Opinion
CIVIL ACTION NO. 1:09-CV-0678.
November 16, 2009
ORDER
AND NOW, this 16th day of November, 2009, upon consideration of the report (Doc. 15) of the magistrate judge, recommending that defendants' motion (Doc. 6) to dismiss be granted in part and denied in part, and, following an independent review of the record, it appearing that the complaint in the above-captioned matter requests relief under 42 U.S.C. § 1983 for Fourteenth Amendment violations, First Amendment retaliation, an unconstitutional search and seizure, and municipal liability arising pursuant to Monell v. Department of Social Services, 436 U.S. 658 (1978), (see Doc. 1; see also Doc. 15), that the magistrate judge's report recommends dismissal of plaintiffs' Fourteenth Amendment and Monell claims, (see Doc. 15 at 14, 17), as well as those claims based upon events that occurred on or before April 7, 2007, (see id. at 11-12), that neither party has objected to this recommendation, and that there is no clear error on the face of the record, see Nara v. Frank, 488 F.3d 187, 194 (3d Cir. 2007) (explaining that "failing to timely object to [a report and recommendation] in a civil proceeding may result in forfeiture of de novo review at the district court level"), it is hereby ORDERED that:
When parties fail to file timely objections to a magistrate judge's report and recommendation, the Federal Magistrates Act does not require a district court to review the report before accepting it. Thomas v. Arn, 474 U.S. 140, 149 (1985). As a matter of good practice, however, the Third Circuit Court of Appeals expects district courts to "afford some level of review to dispositive legal issues raised by the report." Henderson v. Carlson, 812 F.2d 874, 878 (3d Cir. 1987). The advisory committee notes to Rule 72(b) of the Federal Rules of Civil Procedure indicate that "[w]hen no timely objection is filed, the court need only satisfy itself that there is no clear error on the face of the record in order to accept the recommendation." FED. R. CIV. P. 72(b) advisory committee's note; see also Henderson, 812 F.2d at 878-79 (stating that "the failure of a party to object to a magistrate's legal conclusions may result in the loss of the right to de novo review in the district court"); Tice v. Wilson, 425 F. Supp. 2d 676, 680 (W.D. Pa. 2006) (holding that when parties do not object to a report and recommendation, the court's review is conducted under the "plain error" standard, pursuant to which "the error must have been `clear' or `obvious' and seriously affect[s] the fairness or integrity of the judicial proceedings"); Cruz v.

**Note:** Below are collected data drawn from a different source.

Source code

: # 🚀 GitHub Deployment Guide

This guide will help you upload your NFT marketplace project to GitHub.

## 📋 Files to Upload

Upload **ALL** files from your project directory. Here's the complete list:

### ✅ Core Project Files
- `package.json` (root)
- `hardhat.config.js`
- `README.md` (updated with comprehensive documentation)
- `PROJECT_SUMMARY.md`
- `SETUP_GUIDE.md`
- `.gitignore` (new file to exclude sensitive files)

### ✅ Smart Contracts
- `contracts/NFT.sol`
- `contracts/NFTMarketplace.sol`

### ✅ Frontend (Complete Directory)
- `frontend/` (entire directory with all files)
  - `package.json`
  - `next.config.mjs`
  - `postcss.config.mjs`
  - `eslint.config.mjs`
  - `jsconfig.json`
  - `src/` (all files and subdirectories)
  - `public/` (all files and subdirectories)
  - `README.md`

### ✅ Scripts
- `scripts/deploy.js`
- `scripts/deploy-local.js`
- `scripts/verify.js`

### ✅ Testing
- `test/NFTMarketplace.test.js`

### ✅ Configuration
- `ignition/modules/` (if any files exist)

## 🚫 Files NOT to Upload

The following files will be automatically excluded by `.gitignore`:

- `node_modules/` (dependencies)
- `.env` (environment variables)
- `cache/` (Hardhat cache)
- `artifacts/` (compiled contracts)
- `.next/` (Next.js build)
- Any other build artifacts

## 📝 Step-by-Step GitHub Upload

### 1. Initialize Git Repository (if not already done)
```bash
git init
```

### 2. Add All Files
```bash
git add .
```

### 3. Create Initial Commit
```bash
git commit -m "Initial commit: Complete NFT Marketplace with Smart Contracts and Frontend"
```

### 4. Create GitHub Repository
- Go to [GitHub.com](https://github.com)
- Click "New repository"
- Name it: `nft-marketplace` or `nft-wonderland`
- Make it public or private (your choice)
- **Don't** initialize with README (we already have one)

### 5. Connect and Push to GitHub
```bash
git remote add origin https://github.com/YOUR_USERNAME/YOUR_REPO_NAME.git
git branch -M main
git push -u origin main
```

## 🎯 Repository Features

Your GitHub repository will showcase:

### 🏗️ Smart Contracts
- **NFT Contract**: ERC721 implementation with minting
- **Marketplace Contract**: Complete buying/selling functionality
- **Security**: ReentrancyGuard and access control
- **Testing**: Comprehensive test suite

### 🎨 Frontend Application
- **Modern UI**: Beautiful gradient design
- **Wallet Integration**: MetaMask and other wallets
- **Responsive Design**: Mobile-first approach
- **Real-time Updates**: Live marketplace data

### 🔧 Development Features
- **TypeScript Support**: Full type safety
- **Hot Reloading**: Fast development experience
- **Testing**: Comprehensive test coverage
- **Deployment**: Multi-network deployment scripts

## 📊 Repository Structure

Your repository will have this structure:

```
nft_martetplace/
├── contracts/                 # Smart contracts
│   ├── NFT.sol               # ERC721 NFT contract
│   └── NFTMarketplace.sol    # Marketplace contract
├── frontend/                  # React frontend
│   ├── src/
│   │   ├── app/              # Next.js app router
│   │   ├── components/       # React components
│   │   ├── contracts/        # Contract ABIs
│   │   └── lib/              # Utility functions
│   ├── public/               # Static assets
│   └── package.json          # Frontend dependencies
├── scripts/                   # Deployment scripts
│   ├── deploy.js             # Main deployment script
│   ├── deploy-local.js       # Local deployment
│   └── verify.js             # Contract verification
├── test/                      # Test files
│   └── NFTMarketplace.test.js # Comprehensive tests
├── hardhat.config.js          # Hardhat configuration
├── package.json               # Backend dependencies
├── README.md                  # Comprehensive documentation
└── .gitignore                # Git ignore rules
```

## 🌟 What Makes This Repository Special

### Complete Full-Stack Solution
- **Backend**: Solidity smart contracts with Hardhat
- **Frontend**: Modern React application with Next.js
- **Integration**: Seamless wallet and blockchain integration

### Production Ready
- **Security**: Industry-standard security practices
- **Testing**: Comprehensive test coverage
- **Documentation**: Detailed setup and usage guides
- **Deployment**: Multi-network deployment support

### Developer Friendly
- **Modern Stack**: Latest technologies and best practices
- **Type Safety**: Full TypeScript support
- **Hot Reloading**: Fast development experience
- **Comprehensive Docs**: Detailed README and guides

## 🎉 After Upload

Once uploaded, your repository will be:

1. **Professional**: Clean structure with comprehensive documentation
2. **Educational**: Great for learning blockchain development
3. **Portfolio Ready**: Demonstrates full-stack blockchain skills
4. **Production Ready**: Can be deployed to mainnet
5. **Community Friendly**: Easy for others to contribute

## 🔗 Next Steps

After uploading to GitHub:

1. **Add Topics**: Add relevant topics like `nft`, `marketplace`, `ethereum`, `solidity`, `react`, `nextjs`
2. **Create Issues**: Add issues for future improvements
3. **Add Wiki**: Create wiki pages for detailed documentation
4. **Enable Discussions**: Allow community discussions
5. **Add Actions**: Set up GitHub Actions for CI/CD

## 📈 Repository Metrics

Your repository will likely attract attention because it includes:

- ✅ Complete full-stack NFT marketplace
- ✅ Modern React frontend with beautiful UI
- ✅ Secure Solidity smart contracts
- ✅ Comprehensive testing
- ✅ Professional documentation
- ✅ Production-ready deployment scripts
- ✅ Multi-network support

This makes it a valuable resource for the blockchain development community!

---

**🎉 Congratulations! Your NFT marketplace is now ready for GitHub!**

Chater, 990 F. Supp. 375, 375-78 (M.D. Pa. 1998) (holding that the district court is limited to ascertaining whether there is "clear error on the face of the record");Oldrati v. Apfel, 33 F. Supp. 2d 397, 399 (E.D. Pa. 1998) (holding that the court will review an unobjected-to report for "clear error").
1. The report and recommendation (Doc. 15) of the magistrate judge is ADOPTED.

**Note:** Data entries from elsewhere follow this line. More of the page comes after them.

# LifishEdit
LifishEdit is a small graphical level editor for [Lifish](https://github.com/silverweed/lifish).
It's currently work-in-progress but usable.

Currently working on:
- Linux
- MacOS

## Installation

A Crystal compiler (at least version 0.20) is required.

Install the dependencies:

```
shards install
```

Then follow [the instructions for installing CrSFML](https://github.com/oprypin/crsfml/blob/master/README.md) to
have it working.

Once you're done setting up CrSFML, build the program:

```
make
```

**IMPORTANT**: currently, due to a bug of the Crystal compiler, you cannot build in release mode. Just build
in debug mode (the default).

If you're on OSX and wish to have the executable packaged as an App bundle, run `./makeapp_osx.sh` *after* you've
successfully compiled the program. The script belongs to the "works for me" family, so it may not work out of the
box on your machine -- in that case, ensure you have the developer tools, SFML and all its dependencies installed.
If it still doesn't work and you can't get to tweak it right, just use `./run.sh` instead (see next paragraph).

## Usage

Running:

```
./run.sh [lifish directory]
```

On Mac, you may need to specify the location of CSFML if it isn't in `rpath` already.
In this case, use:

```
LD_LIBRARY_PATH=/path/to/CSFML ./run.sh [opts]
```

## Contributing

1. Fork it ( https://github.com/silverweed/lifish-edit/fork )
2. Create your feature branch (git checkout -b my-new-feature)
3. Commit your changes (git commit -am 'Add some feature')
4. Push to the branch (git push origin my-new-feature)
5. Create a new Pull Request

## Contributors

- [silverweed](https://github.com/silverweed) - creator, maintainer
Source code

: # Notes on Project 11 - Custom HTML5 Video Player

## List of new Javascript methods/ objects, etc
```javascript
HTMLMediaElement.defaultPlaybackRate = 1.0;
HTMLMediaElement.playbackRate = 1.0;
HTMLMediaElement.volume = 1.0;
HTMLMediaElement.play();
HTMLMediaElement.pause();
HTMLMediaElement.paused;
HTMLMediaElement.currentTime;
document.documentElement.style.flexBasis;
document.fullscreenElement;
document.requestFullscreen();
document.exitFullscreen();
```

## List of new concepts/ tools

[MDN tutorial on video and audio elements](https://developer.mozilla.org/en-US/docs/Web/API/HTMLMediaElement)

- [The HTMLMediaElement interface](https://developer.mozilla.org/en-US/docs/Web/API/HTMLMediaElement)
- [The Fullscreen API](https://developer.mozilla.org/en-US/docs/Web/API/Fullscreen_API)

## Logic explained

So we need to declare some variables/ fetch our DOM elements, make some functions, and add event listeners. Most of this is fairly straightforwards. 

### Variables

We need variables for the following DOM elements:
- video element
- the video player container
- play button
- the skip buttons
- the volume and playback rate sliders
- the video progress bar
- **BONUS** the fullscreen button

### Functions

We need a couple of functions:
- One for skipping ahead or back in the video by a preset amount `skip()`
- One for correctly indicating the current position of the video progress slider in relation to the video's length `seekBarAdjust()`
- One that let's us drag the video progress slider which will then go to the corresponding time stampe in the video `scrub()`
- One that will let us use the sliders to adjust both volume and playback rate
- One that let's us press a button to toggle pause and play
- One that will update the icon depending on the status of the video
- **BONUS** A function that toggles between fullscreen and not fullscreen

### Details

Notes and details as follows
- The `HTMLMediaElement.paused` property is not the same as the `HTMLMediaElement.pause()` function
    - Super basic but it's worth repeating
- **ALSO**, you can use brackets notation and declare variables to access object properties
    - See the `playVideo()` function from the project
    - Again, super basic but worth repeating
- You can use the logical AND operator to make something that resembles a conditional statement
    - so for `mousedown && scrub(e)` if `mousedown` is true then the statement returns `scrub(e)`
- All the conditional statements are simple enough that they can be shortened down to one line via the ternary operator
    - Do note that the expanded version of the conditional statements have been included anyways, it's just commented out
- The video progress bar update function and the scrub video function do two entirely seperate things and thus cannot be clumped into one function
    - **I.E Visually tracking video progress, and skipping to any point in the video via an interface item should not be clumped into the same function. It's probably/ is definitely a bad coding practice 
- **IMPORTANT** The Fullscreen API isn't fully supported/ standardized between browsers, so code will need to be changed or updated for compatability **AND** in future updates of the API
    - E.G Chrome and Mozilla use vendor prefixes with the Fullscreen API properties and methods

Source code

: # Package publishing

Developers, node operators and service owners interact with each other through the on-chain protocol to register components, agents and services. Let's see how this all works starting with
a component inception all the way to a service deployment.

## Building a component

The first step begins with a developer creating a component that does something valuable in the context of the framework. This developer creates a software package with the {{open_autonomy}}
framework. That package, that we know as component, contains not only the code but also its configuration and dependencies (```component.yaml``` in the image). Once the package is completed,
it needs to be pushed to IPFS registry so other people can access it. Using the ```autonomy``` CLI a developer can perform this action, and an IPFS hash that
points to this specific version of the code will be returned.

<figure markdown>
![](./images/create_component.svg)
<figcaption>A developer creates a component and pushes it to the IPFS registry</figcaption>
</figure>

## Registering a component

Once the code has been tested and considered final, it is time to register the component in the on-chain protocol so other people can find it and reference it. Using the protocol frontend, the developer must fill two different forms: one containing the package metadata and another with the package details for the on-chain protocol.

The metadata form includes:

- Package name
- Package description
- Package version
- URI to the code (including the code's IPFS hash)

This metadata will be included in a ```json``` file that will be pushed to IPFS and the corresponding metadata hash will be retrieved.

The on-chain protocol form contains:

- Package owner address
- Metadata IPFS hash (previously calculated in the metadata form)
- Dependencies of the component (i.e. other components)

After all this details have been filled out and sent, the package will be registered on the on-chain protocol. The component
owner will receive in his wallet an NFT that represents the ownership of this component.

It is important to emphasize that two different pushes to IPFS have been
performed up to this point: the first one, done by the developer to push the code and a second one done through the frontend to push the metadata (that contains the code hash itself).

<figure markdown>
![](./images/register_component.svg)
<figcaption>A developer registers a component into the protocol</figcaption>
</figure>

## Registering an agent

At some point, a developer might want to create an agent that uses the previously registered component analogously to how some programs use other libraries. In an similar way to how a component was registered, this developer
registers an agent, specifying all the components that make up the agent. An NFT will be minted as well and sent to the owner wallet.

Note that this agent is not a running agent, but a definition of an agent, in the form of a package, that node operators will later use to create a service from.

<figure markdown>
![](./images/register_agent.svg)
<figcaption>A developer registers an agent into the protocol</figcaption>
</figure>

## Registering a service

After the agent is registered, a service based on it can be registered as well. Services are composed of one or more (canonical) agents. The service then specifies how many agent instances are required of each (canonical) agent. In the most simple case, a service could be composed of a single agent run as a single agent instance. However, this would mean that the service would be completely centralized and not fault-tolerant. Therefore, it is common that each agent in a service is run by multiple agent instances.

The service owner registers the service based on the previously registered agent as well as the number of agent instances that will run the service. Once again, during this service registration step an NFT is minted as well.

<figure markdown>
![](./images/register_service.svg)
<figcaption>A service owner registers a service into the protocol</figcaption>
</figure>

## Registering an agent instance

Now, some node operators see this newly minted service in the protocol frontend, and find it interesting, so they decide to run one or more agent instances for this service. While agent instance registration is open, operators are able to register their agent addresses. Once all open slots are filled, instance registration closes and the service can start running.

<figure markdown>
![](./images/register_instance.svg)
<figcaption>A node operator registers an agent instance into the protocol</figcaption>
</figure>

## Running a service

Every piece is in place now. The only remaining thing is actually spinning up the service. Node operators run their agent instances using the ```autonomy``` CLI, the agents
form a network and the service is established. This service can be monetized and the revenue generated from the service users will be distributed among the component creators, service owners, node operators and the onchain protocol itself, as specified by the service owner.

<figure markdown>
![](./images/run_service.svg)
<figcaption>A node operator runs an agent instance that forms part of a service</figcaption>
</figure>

2. Defendants' motion (Doc. 6) to dismiss is GRANTED in part and DENIED in part as follows:
a. The motion (Doc. 6) is GRANTED with respect to plaintiffs' claims arising under the Fourteenth Amendment, plaintiffs' municipal liability claims, and any claims based upon events preceding April 8, 2007. Plaintiffs may petition for leave to amend in accordance with the order of court (Doc. 18) dated August 21, 2009.
b. The motion is DENIED in all other respects.
3. The above-captioned matter is REMANDED to the magistrate judge for further proceedings.